Among the northern countries Sweden has the most ambitious biogas programme. Sweden is producing biogas from municipal waste to fuel cars and municipal heat and power production plants. The final aim is to produce enough biogas to fuel 700 000 cars. Sweden has about eight and a half million people, larger countries could produce much more biogas from their municipal waste.

Besides this biogas can be produced from almost any plant matter, including sea weed, water hyacinths and single-celled algae. Plants growing on water tend to grow with a much faster speed than plants growing on land. For example macrocystis seaweed can grow with the speed of 130 centimeters per day if they are harvested regularly. This means that they can produce enormous amounts of organic biomass per hectare. Some freshwater plants also grow very quickly. Tropical stands of water hyacinths can increase their weight by 25 wet tons or by 800 kilograms of dry matter per day per hectare. Water hyacinths are an excellent raw material for biogas production: each kilogram of dry weight produces about 370 litres of biogas, with an average methane content of 69 per cent and an energy value of 22 000 kJ per cubic metre.
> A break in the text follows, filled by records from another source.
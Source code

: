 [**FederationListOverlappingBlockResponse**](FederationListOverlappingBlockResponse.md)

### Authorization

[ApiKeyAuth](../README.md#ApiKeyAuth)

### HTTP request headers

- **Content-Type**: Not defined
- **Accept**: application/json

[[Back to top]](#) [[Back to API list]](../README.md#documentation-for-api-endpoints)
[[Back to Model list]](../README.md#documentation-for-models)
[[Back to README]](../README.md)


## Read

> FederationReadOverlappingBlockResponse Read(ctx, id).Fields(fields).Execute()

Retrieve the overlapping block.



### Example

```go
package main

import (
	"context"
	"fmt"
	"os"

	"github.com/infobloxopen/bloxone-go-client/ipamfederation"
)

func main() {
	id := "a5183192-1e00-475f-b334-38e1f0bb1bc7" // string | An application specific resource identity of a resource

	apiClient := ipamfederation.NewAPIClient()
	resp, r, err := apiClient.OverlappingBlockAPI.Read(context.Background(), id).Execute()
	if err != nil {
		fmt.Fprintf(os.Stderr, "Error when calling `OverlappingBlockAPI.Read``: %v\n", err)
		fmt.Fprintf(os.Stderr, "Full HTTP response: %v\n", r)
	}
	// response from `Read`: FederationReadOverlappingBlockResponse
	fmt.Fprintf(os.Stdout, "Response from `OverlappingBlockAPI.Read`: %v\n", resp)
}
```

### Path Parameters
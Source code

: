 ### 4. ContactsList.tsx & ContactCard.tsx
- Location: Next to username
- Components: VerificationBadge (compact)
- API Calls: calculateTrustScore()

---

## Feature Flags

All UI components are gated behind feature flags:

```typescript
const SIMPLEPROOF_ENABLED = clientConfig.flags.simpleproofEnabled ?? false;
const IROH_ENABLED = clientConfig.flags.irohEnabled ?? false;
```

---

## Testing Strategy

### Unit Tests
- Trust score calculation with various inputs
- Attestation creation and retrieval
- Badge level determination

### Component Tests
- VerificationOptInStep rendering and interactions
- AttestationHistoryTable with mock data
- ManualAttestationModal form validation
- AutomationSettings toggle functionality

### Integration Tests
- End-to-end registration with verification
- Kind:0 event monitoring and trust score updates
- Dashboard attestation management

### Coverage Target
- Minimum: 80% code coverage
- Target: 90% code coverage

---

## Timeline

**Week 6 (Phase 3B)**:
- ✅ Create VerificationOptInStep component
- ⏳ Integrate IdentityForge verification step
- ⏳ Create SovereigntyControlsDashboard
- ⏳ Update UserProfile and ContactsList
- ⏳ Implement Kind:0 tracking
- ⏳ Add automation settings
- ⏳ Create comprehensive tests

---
In Jamaica experimental trials growing single-celled algae like chlorella have produced 2.5 megawatts of electricity on 7.5-10 hectares of water tanks. The biomas production of the single-celled algae (many of which can be grown in salty sea water) is 150-200 times more than what willow coppices can produce.

In Brazil fuel alcohol became 25-50 per cent cheaper than benzin after all subsidies for energy production had been removed. The production of fuel alcohol requires better raw materials, more expensive equipment, a more laborious production process and more external energy than the production of biogas. Therefore it should be possible to produce large amounts of biogas with economically competitive prices.

Contd...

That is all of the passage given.